• [Work required]: Nothing beyond the line containing "### Simples exemplo" should be printed; print each line exactly from the first line of the listing below through it.

• [Information]:
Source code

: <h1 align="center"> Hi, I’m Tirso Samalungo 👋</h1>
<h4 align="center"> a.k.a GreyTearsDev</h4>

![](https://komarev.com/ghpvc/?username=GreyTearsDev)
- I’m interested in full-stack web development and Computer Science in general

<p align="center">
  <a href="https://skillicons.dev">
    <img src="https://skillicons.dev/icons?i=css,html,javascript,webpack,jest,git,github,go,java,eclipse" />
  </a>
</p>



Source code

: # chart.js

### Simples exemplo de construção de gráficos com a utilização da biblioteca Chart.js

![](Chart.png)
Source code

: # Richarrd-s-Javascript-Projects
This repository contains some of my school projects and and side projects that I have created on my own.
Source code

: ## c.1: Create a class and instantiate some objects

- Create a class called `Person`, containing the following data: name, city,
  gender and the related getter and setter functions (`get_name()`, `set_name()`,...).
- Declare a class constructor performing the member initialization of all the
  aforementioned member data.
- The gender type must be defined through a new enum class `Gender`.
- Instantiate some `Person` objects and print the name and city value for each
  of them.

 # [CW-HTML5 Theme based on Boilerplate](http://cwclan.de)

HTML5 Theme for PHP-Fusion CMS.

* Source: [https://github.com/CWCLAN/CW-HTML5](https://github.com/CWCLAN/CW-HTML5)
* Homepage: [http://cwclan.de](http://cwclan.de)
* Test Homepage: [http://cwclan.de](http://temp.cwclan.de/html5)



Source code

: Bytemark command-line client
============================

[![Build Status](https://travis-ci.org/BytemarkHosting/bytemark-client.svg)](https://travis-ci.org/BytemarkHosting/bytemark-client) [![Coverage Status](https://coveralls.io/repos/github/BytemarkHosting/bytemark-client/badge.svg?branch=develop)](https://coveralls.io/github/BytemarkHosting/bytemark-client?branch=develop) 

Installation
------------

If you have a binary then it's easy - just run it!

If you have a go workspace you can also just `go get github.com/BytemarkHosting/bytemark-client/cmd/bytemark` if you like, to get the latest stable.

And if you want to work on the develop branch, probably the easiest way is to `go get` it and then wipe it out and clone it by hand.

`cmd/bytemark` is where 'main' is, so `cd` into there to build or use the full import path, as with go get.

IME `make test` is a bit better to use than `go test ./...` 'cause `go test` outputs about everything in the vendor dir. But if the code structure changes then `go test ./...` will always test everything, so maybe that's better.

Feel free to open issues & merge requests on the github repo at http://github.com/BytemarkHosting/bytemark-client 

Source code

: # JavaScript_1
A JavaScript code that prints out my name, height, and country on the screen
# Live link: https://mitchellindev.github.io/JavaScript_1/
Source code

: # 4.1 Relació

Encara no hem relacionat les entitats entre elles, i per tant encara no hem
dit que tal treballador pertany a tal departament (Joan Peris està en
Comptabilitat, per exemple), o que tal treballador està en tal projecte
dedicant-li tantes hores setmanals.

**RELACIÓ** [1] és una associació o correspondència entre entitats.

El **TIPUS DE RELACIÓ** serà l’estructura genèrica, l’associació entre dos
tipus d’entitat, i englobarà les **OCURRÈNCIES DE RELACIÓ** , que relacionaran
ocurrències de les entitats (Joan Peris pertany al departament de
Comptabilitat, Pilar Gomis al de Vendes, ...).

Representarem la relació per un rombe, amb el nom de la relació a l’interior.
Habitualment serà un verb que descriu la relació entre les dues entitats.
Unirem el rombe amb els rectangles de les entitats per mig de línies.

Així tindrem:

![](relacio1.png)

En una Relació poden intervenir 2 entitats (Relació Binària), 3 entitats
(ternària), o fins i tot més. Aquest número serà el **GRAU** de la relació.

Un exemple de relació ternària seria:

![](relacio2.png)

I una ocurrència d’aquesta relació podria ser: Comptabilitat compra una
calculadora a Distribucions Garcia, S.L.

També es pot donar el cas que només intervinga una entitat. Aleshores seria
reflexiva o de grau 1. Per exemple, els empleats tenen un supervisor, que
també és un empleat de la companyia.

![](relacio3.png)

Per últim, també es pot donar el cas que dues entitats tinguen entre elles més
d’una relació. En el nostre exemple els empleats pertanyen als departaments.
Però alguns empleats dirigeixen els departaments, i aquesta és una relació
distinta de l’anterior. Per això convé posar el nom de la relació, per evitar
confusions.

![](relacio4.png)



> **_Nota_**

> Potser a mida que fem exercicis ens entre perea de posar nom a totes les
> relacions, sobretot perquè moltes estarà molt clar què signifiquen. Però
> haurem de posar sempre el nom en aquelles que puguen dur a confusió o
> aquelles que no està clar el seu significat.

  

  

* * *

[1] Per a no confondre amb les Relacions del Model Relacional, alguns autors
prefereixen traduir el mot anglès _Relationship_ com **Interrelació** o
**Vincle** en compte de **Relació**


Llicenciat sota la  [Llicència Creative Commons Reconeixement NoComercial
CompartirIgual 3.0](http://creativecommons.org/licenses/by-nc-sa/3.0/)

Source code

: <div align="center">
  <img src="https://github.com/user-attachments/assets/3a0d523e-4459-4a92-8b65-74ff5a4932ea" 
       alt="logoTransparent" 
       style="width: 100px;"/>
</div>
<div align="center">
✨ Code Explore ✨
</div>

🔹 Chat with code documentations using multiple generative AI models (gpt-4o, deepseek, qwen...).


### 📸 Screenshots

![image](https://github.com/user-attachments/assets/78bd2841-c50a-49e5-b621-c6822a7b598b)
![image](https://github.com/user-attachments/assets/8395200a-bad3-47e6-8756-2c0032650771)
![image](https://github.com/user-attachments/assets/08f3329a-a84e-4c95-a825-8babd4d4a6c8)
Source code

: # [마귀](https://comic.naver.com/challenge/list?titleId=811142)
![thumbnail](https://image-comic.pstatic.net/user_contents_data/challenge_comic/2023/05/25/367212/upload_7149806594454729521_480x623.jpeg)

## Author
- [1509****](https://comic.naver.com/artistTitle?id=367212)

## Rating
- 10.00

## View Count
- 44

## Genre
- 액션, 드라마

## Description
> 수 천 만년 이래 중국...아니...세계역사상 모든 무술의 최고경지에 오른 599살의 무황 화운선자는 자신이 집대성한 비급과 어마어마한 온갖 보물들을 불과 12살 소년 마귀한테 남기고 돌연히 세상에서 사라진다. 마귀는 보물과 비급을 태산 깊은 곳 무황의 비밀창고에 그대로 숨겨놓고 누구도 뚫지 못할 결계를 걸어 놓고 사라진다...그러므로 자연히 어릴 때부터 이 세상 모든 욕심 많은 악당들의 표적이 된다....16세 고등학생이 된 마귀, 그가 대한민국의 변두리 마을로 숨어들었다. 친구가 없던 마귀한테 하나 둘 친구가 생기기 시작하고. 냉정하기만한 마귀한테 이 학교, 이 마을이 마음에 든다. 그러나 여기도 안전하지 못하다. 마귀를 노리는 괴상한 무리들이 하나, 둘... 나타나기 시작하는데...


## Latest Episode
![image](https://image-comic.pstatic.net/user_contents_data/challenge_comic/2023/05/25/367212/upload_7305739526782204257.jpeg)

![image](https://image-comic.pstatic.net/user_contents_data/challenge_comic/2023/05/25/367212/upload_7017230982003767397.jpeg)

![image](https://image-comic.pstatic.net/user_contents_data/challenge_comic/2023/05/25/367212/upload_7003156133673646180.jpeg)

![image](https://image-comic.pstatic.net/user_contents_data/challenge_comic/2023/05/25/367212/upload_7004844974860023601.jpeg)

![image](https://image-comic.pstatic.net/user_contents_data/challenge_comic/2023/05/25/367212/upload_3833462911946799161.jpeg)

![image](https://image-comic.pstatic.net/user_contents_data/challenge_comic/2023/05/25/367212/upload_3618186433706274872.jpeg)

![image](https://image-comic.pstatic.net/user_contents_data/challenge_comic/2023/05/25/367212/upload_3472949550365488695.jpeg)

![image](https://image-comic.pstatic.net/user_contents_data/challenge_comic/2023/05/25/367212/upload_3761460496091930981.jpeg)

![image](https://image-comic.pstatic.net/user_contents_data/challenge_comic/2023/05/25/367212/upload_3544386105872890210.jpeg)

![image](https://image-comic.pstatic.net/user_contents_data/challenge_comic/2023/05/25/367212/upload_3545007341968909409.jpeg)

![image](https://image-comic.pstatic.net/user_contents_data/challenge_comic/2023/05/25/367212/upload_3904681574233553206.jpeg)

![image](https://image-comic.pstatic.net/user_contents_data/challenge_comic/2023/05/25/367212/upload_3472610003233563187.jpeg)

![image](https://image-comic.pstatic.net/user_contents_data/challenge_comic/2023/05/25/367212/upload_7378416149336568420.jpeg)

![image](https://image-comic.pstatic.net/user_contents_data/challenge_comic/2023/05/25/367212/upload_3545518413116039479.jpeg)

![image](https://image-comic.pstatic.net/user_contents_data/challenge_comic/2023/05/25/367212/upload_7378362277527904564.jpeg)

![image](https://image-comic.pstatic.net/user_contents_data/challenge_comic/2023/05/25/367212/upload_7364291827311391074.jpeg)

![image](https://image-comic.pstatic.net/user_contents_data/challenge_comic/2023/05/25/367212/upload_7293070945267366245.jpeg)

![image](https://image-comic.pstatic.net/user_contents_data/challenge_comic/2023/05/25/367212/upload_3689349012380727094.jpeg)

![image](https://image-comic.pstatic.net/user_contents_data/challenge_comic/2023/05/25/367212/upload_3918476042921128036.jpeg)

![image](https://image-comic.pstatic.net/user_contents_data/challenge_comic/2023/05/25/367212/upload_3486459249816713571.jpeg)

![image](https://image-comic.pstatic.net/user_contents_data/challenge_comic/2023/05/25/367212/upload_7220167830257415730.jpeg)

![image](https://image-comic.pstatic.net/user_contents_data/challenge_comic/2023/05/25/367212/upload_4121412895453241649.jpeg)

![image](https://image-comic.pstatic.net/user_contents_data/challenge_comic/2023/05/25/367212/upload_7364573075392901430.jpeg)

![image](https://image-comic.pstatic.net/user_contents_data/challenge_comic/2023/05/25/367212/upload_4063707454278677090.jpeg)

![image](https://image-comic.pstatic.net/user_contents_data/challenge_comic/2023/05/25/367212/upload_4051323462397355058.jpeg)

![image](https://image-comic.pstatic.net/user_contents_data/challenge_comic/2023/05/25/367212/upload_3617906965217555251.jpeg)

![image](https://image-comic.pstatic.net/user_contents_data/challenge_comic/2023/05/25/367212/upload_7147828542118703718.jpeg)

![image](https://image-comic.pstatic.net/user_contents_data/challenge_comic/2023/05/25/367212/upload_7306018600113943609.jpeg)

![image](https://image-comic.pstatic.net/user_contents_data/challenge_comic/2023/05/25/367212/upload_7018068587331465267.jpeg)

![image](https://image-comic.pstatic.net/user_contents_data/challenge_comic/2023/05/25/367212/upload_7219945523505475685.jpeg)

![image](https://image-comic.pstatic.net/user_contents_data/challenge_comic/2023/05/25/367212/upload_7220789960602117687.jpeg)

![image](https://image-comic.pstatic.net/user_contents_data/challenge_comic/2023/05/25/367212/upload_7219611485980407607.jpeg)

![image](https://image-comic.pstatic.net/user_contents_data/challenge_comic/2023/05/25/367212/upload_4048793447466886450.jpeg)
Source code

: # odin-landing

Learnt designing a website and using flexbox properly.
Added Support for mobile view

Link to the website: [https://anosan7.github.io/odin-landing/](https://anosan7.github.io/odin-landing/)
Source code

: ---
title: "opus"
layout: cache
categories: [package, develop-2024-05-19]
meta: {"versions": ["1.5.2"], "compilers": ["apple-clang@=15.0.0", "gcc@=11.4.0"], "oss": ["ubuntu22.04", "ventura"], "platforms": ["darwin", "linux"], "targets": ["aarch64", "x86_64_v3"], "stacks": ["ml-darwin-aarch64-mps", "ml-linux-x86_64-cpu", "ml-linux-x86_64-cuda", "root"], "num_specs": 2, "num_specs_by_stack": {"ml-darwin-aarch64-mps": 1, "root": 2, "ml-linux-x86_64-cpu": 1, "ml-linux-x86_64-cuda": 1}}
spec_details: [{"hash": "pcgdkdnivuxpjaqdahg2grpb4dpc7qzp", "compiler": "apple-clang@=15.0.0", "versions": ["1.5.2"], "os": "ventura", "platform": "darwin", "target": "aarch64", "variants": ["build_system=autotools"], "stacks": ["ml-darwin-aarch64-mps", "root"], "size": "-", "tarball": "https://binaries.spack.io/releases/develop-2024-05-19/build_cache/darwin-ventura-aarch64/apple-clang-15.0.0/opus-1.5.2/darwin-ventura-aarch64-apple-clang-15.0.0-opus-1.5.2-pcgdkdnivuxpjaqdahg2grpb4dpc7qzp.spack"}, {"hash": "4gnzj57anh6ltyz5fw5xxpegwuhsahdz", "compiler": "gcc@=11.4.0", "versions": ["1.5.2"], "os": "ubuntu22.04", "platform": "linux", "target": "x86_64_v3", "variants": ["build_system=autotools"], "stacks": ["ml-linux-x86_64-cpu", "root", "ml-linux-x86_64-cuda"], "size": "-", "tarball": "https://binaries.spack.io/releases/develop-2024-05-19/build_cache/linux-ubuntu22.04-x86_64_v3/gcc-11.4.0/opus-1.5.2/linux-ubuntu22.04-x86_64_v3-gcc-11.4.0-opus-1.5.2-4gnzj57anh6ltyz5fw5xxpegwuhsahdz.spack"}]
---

• [Exercise output]:
Source code

: <h1 align="center"> Hi, I’m Tirso Samalungo 👋</h1>
<h4 align="center"> a.k.a GreyTearsDev</h4>

![](https://komarev.com/ghpvc/?username=GreyTearsDev)
- I’m interested in full-stack web development and Computer Science in general

<p align="center">
  <a href="https://skillicons.dev">
    <img src="https://skillicons.dev/icons?i=css,html,javascript,webpack,jest,git,github,go,java,eclipse" />
  </a>
</p>



Source code

: # chart.js

### Simples exemplo de construção de gráficos com a utilização da biblioteca Chart.js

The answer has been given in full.